The man who took us upriver on the trip was nonchalant. So was the woman who ran the canoe hire place; we see them all the time, she said.
The local farmers I asked later concurred; it was an open secret.
So what’s all the fuss about reintroducing species once native to Britain, when an “accidental” release can go unchallenged?
Well, quite a lot, and it’s usually farmers who lead the call to stop the latest proposal for wolves, lynx, sea eagles or whatever to be released into the “wild”.
There are many successful reintroductions. I used to risk an accident driving on the M40 through the Chilterns gap in Oxfordshire, looking up and hoping for a glimpse of a red kite.
Now these birds have reached Kent. Water voles are also commonly captive-bred and reintroduced to sites where habitat is suitable.
Some fanatics for bringing back everything that ever roamed these islands will tell you the wolf was hunted to extinction.
But long before that, human population pressure and declining habitat saw Mr Wolf’s numbers dwindle. Extinction comes at the end of a process, not the end of a gun.
Suitable habitat and food sources are the keys to success. Without both, reintroductions will not survive, even in large areas, and declining species won’t come back to your farm.
For example, you need nesting habitat, plus both summer and winter food, to provide for resident farmland birds.

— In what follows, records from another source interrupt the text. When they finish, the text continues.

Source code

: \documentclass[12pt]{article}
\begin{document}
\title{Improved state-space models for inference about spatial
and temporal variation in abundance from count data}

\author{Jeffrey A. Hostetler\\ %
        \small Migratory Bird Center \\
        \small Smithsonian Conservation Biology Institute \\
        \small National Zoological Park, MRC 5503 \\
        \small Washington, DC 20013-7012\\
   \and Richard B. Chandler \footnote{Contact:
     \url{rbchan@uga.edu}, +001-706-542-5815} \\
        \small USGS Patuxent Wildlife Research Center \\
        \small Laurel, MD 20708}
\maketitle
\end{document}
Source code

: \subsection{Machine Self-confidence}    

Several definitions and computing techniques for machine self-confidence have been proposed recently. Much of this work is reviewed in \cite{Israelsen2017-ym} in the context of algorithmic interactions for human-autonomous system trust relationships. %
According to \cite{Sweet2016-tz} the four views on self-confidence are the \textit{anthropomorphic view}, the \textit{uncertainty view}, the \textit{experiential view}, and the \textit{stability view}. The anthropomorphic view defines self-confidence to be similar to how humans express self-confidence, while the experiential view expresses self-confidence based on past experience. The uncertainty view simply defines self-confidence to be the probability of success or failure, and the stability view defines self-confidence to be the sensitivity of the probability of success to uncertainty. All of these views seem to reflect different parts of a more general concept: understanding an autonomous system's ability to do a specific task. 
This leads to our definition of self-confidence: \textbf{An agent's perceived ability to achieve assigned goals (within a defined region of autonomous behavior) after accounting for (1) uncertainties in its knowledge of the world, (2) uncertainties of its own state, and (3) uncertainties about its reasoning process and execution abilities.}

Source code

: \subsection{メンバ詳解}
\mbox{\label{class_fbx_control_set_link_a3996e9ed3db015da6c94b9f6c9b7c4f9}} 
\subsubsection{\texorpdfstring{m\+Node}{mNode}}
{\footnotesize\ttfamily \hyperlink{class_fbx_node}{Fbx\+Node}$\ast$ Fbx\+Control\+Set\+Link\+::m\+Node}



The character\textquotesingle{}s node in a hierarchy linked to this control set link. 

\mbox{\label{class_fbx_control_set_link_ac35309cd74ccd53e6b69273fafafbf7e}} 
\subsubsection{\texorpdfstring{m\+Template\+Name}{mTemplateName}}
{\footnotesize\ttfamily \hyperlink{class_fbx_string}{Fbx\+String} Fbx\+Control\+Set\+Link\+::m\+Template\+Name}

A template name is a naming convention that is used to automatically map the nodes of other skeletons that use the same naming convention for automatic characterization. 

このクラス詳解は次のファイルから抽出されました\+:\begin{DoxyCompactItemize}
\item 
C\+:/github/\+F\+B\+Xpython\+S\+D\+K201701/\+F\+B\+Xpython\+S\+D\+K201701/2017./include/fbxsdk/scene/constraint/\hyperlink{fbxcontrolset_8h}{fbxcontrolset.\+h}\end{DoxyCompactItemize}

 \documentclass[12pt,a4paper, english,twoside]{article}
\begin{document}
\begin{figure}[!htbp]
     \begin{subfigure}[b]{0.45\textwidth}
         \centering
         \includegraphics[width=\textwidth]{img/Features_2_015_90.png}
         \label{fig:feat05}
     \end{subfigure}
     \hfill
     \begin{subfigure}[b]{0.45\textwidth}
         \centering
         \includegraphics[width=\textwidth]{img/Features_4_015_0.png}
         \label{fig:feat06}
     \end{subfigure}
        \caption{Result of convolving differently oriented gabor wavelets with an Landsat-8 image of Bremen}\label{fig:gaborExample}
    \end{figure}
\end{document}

To justify bringing back species such as wolves, reintroduction enthusiasts point to expanding deer numbers. As top predators, wolves could control deer populations, they say.
But in this country, deer and sheep coexist, and wolves can’t read the labels that say “eat me” on a deer and “don’t eat me” on a sheep.
Lynx have been successfully reintroduced in many European countries. They are beautiful animals, and I would be glad of a chance to see one.
But farmers in these countries don’t necessarily agree, despite compensation for stock losses and the argument that they can benefit from ecotourism.
Recently, Defra has announced that the government will provide opportunities for the reintroduction of formerly native species as part of the 25-year Environmental Plan “where there are clear environmental and socio-economic benefits”.
Needless to say, not everyone believes there will be benefits.
But the cuddly beavers, chewing their way through the odd tree on the riverbank, are harmless, surely?
A position statement from six fisheries conservation organisations – including the Game and Wildlife Conservation Trust – says otherwise, especially in the case of rivers that are the habitat of migratory fish such as salmon.
The statement probably sums up most farming and countryside organisations’ attitudes to reintroduction; it needs research, impact assessment, guidelines and strategies to manage the inevitable consequences before you open a single cage.
Will the funding be there for all that? I doubt it. And even if it is, it would probably be better to put it into helping farmers provide for our existing wildlife, rather than introducing novelties.